Assignment:
Exactly as written, output each of the lines below, with no images.

----------

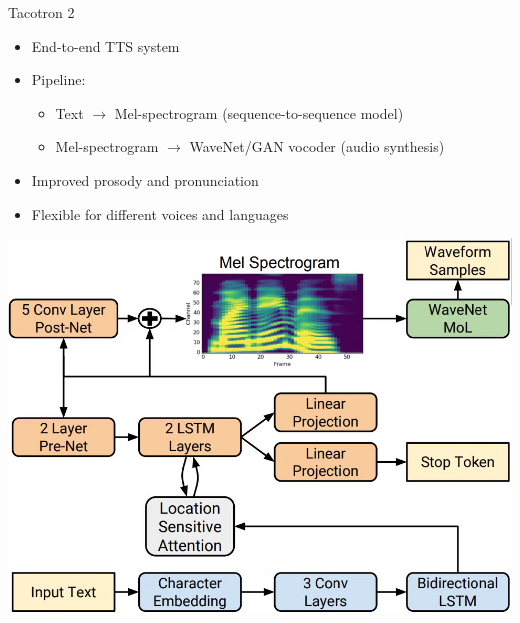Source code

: \begin{frame}[allowframebreaks]{Tacotron 2}
    \begin{itemize}
        \item End-to-end TTS system
        \item Pipeline:
        \begin{itemize}
            \item Text $\rightarrow$ Mel-spectrogram (sequence-to-sequence model)
            \item Mel-spectrogram $\rightarrow$ WaveNet/GAN vocoder (audio synthesis)
        \end{itemize}
        \item Improved prosody and pronunciation
        \item Flexible for different voices and languages
    \end{itemize}
    \begin{center}
        \includegraphics[width=\textwidth,height=0.9\textheight,keepaspectratio]{images/audio-nlp/tacotron2_pipeline.png}
    \end{center}
\end{frame}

----------

Answer below:
Source code

: \begin{frame}[allowframebreaks]{Tacotron 2}
    \begin{itemize}
        \item End-to-end TTS system
        \item Pipeline:
        \begin{itemize}
            \item Text $\rightarrow$ Mel-spectrogram (sequence-to-sequence model)
            \item Mel-spectrogram $\rightarrow$ WaveNet/GAN vocoder (audio synthesis)
        \end{itemize}
        \item Improved prosody and pronunciation
        \item Flexible for different voices and languages
    \end{itemize}
    \begin{center}
        \includegraphics[width=\textwidth,height=0.9\textheight,keepaspectratio]{images/audio-nlp/tacotron2_pipeline.png}
    \end{center}
\end{frame}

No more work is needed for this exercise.